• [The records]:
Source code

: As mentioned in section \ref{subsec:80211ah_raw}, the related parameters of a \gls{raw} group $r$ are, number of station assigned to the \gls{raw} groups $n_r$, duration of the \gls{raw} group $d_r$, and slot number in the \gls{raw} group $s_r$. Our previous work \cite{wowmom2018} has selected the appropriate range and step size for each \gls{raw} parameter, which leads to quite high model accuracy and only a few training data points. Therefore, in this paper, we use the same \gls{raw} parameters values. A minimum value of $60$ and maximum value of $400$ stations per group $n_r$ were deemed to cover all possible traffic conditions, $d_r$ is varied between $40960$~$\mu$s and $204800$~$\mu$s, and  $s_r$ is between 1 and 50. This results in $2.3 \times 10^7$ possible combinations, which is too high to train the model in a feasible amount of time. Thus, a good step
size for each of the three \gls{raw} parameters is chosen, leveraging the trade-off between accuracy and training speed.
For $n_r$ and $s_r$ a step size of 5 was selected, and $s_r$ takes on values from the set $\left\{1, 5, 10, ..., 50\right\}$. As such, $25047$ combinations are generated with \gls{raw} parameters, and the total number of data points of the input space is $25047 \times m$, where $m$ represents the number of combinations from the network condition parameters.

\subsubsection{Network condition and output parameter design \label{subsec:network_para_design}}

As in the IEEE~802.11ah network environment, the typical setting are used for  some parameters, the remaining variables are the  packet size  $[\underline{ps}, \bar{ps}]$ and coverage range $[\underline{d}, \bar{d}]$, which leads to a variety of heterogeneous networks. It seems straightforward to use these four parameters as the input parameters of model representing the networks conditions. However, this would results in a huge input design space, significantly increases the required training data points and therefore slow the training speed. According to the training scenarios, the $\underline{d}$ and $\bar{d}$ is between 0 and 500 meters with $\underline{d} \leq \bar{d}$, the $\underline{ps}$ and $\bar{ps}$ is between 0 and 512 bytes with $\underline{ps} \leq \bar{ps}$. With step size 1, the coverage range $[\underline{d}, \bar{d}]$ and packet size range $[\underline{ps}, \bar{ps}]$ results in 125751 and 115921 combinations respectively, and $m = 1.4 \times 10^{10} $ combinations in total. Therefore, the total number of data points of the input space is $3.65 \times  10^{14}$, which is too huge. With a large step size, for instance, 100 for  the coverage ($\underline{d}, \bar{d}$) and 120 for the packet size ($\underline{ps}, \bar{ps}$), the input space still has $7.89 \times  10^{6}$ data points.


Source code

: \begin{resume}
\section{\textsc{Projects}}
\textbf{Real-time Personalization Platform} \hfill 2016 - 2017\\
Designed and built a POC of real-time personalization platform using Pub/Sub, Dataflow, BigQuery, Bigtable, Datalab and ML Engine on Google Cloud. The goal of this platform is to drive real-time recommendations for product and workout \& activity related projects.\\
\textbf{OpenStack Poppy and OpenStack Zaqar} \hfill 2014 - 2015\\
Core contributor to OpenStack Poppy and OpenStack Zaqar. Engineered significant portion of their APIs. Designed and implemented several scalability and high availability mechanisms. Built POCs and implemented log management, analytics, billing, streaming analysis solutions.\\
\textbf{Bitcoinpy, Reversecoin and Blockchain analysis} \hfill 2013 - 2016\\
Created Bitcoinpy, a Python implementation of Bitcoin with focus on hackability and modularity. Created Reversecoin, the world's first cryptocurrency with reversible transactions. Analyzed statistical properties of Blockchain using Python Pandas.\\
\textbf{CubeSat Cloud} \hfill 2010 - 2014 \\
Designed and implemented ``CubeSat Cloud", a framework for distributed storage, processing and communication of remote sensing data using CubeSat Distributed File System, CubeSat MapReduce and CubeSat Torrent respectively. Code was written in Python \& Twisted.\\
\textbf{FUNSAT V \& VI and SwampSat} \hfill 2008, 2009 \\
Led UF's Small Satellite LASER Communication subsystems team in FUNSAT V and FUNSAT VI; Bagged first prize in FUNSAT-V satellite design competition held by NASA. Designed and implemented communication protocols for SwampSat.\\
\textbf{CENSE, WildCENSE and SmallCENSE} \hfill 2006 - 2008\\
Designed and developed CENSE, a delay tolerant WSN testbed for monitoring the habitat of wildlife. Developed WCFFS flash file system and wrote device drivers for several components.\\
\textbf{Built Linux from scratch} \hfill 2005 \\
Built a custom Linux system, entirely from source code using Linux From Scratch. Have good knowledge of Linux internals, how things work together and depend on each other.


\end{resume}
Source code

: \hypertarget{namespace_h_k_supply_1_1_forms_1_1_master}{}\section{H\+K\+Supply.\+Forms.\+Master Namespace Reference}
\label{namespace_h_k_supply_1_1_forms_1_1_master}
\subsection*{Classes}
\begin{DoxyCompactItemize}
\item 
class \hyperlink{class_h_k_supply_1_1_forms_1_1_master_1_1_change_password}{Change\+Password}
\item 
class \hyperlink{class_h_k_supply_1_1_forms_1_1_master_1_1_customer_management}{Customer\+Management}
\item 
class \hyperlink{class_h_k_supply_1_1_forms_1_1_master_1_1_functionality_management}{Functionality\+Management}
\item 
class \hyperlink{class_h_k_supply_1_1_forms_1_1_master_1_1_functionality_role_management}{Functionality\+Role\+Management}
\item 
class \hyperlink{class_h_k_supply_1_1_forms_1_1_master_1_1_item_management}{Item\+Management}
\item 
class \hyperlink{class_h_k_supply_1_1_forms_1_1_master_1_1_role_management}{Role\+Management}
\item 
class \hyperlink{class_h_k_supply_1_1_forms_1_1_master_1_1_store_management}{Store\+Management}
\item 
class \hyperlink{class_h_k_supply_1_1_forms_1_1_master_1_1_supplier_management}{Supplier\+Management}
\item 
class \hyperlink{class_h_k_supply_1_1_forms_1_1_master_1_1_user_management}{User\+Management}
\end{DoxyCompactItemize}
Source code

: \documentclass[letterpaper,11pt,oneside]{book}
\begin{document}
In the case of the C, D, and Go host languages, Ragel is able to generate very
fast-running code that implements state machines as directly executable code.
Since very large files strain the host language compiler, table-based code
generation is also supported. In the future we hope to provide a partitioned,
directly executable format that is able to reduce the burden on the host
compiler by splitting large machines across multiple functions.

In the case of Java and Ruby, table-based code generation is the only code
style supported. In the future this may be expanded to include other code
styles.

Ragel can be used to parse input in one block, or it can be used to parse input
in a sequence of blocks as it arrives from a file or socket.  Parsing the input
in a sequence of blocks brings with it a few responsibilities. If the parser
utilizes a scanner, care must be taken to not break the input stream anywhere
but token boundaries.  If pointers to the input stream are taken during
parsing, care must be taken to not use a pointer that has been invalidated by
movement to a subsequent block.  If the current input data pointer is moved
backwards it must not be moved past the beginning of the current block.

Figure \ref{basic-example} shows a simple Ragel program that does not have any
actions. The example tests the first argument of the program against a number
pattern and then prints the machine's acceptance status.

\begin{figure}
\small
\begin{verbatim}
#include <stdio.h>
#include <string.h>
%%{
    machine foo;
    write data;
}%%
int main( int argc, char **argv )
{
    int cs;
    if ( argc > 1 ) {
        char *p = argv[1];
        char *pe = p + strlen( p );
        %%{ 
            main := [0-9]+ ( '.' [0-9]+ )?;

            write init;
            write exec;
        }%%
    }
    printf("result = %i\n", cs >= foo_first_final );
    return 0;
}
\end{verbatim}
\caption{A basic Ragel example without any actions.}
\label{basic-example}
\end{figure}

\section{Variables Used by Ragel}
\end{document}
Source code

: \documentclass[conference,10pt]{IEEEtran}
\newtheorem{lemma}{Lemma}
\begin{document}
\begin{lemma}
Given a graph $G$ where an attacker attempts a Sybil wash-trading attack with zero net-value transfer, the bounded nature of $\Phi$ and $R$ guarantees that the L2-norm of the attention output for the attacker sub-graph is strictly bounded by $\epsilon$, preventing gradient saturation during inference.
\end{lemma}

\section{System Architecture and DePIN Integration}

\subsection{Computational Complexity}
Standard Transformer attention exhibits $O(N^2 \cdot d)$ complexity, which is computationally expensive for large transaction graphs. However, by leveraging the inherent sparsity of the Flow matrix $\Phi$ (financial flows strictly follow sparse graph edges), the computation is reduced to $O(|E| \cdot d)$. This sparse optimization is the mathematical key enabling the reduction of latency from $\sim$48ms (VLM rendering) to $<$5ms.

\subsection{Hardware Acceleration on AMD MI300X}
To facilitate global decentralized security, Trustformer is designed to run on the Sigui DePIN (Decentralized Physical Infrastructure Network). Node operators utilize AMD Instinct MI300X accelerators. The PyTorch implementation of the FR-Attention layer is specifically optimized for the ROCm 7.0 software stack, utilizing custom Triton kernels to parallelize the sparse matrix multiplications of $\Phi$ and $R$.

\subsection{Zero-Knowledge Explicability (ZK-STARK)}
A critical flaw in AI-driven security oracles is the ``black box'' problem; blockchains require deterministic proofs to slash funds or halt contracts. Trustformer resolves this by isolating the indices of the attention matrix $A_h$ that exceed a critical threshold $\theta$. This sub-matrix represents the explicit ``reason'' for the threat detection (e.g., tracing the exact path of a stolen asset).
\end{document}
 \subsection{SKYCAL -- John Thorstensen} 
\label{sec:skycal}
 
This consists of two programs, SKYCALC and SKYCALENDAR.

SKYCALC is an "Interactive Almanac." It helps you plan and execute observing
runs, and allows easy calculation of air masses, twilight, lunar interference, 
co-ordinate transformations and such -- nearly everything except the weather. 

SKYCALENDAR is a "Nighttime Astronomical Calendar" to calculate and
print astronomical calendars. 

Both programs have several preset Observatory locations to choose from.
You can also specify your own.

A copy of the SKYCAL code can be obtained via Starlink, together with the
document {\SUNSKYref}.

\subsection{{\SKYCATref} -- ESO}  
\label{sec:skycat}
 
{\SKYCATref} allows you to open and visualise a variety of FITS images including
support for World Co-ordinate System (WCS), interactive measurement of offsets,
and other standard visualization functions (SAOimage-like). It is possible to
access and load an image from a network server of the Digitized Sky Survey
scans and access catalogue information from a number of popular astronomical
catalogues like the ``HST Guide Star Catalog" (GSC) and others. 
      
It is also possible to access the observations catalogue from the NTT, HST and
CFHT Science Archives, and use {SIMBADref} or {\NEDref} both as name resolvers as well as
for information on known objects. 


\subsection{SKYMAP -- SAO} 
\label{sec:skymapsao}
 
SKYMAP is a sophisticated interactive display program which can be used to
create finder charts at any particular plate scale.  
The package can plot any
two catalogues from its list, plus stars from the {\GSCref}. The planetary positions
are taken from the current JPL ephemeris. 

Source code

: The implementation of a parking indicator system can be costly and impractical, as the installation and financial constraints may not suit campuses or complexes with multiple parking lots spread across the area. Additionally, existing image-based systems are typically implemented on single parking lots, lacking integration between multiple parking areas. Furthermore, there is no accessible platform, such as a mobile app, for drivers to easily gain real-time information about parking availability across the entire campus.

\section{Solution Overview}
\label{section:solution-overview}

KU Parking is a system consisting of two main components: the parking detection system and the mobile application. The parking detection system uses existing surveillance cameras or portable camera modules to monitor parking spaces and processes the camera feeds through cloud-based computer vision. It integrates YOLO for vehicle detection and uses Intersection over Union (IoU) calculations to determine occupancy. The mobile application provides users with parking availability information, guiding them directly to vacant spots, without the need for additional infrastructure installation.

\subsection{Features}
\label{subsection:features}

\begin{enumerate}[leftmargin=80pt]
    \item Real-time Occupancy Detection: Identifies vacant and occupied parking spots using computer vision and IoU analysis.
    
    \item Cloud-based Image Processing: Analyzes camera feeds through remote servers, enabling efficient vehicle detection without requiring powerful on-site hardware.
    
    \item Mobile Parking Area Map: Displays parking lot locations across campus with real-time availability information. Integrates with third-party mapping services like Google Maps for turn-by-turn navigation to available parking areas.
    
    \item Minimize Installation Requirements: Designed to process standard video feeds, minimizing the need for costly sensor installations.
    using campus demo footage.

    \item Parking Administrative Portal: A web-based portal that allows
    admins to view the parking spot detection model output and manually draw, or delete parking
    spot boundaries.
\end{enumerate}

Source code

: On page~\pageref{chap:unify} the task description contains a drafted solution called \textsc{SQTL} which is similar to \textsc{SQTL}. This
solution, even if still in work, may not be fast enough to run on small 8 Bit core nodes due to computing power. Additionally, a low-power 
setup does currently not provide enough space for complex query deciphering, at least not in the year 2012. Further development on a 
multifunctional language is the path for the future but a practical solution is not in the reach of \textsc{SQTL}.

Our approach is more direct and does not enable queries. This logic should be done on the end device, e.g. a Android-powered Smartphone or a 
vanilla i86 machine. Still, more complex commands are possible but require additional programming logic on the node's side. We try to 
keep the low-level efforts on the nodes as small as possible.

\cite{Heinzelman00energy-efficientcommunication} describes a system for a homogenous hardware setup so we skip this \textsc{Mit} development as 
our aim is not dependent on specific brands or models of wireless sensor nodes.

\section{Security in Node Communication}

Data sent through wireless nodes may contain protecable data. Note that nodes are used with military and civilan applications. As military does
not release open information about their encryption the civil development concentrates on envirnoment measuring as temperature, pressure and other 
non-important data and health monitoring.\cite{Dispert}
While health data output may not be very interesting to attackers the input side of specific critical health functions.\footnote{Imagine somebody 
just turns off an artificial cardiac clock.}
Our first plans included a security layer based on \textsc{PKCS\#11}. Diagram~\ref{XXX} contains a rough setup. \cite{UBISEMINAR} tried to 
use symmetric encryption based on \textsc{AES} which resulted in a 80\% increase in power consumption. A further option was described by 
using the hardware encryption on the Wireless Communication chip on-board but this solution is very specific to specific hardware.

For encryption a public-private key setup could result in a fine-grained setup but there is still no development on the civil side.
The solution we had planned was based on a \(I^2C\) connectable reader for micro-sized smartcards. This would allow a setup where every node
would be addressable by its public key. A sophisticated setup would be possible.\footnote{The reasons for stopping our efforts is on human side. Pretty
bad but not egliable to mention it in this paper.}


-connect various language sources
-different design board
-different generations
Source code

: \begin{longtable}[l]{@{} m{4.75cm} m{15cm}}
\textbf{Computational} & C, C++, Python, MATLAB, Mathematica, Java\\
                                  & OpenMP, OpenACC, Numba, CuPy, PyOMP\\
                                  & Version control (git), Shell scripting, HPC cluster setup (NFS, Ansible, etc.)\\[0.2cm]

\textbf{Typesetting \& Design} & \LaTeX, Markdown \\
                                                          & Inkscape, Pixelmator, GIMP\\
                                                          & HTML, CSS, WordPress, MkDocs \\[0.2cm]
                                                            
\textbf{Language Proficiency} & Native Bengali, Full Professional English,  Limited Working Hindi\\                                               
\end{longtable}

• [What is needed]: The answer must consist solely of the lines from the first line of the data to the line holding "For $n_r$ and", each given again exactly.

• [Task output]:
Source code

: As mentioned in section \ref{subsec:80211ah_raw}, the related parameters of a \gls{raw} group $r$ are, number of station assigned to the \gls{raw} groups $n_r$, duration of the \gls{raw} group $d_r$, and slot number in the \gls{raw} group $s_r$. Our previous work \cite{wowmom2018} has selected the appropriate range and step size for each \gls{raw} parameter, which leads to quite high model accuracy and only a few training data points. Therefore, in this paper, we use the same \gls{raw} parameters values. A minimum value of $60$ and maximum value of $400$ stations per group $n_r$ were deemed to cover all possible traffic conditions, $d_r$ is varied between $40960$~$\mu$s and $204800$~$\mu$s, and  $s_r$ is between 1 and 50. This results in $2.3 \times 10^7$ possible combinations, which is too high to train the model in a feasible amount of time. Thus, a good step
size for each of the three \gls{raw} parameters is chosen, leveraging the trade-off between accuracy and training speed.
For $n_r$ and $s_r$ a step size of 5 was selected, and $s_r$ takes on values from the set $\left\{1, 5, 10, ..., 50\right\}$. As such, $25047$ combinations are generated with \gls{raw} parameters, and the total number of data points of the input space is $25047 \times m$, where $m$ represents the number of combinations from the network condition parameters.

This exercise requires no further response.